**Task to complete**.
An exact reproduction of all the entries is the expected answer.

**Data shown**.
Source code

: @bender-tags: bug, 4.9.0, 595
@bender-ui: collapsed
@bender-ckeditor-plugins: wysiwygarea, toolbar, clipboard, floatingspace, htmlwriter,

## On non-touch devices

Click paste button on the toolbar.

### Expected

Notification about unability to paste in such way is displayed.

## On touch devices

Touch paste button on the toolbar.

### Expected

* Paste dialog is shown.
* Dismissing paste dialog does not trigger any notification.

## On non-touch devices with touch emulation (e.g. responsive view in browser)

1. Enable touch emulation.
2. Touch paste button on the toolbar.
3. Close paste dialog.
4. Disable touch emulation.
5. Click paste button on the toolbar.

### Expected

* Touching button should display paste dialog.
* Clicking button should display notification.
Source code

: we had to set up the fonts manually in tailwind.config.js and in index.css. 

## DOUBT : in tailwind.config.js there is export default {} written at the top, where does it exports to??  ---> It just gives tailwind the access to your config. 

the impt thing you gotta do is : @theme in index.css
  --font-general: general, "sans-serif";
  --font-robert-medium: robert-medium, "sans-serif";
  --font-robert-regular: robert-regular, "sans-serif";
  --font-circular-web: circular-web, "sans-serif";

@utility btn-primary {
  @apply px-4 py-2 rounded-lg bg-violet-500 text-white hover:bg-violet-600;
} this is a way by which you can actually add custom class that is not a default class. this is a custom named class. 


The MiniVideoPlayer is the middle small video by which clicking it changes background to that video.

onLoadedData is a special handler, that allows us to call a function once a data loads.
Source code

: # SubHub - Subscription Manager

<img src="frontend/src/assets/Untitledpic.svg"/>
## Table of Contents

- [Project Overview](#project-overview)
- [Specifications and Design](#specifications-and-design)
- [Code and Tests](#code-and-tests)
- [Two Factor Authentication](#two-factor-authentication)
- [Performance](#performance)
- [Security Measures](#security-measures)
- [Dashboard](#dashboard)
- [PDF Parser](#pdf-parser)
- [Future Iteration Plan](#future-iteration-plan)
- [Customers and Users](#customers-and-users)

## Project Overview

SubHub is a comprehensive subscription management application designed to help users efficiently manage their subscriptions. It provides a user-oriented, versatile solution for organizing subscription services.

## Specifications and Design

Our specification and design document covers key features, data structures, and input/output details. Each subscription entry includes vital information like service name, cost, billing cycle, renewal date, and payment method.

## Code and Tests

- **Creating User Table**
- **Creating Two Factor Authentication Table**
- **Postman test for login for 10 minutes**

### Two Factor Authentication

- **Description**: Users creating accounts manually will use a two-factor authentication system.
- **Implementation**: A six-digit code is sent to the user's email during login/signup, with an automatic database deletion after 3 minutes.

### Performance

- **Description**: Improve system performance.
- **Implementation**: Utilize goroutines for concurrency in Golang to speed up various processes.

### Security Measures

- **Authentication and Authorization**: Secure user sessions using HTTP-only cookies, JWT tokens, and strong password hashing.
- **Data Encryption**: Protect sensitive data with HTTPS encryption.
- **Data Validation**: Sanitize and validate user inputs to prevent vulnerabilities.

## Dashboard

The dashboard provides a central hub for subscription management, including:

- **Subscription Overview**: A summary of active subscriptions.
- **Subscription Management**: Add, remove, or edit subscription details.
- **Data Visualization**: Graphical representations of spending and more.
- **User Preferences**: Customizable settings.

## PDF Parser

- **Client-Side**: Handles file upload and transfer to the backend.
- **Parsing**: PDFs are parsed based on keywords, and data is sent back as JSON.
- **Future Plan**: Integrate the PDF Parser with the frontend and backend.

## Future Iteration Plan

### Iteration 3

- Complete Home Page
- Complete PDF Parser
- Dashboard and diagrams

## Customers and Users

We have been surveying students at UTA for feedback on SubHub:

**Solution for this task**.
Source code

: @bender-tags: bug, 4.9.0, 595
@bender-ui: collapsed
@bender-ckeditor-plugins: wysiwygarea, toolbar, clipboard, floatingspace, htmlwriter,

## On non-touch devices

Click paste button on the toolbar.

### Expected

Notification about unability to paste in such way is displayed.

## On touch devices

Touch paste button on the toolbar.

### Expected

* Paste dialog is shown.
* Dismissing paste dialog does not trigger any notification.

## On non-touch devices with touch emulation (e.g. responsive view in browser)

1. Enable touch emulation.
2. Touch paste button on the toolbar.
3. Close paste dialog.
4. Disable touch emulation.
5. Click paste button on the toolbar.

### Expected

* Touching button should display paste dialog.
* Clicking button should display notification.
Source code

: we had to set up the fonts manually in tailwind.config.js and in index.css. 

## DOUBT : in tailwind.config.js there is export default {} written at the top, where does it exports to??  ---> It just gives tailwind the access to your config. 

the impt thing you gotta do is : @theme in index.css
  --font-general: general, "sans-serif";
  --font-robert-medium: robert-medium, "sans-serif";
  --font-robert-regular: robert-regular, "sans-serif";
  --font-circular-web: circular-web, "sans-serif";

@utility btn-primary {
  @apply px-4 py-2 rounded-lg bg-violet-500 text-white hover:bg-violet-600;
} this is a way by which you can actually add custom class that is not a default class. this is a custom named class. 


The MiniVideoPlayer is the middle small video by which clicking it changes background to that video.

onLoadedData is a special handler, that allows us to call a function once a data loads.
Source code

: # SubHub - Subscription Manager

<img src="frontend/src/assets/Untitledpic.svg"/>
## Table of Contents

- [Project Overview](#project-overview)
- [Specifications and Design](#specifications-and-design)
- [Code and Tests](#code-and-tests)
- [Two Factor Authentication](#two-factor-authentication)
- [Performance](#performance)
- [Security Measures](#security-measures)
- [Dashboard](#dashboard)
- [PDF Parser](#pdf-parser)
- [Future Iteration Plan](#future-iteration-plan)
- [Customers and Users](#customers-and-users)

## Project Overview

SubHub is a comprehensive subscription management application designed to help users efficiently manage their subscriptions. It provides a user-oriented, versatile solution for organizing subscription services.

## Specifications and Design

Our specification and design document covers key features, data structures, and input/output details. Each subscription entry includes vital information like service name, cost, billing cycle, renewal date, and payment method.

## Code and Tests

- **Creating User Table**
- **Creating Two Factor Authentication Table**
- **Postman test for login for 10 minutes**

### Two Factor Authentication

- **Description**: Users creating accounts manually will use a two-factor authentication system.
- **Implementation**: A six-digit code is sent to the user's email during login/signup, with an automatic database deletion after 3 minutes.

### Performance

- **Description**: Improve system performance.
- **Implementation**: Utilize goroutines for concurrency in Golang to speed up various processes.

### Security Measures

- **Authentication and Authorization**: Secure user sessions using HTTP-only cookies, JWT tokens, and strong password hashing.
- **Data Encryption**: Protect sensitive data with HTTPS encryption.
- **Data Validation**: Sanitize and validate user inputs to prevent vulnerabilities.

## Dashboard

The dashboard provides a central hub for subscription management, including:

- **Subscription Overview**: A summary of active subscriptions.
- **Subscription Management**: Add, remove, or edit subscription details.
- **Data Visualization**: Graphical representations of spending and more.
- **User Preferences**: Customizable settings.

## PDF Parser

- **Client-Side**: Handles file upload and transfer to the backend.
- **Parsing**: PDFs are parsed based on keywords, and data is sent back as JSON.
- **Future Plan**: Integrate the PDF Parser with the frontend and backend.

## Future Iteration Plan

### Iteration 3

- Complete Home Page
- Complete PDF Parser
- Dashboard and diagrams

## Customers and Users

We have been surveying students at UTA for feedback on SubHub:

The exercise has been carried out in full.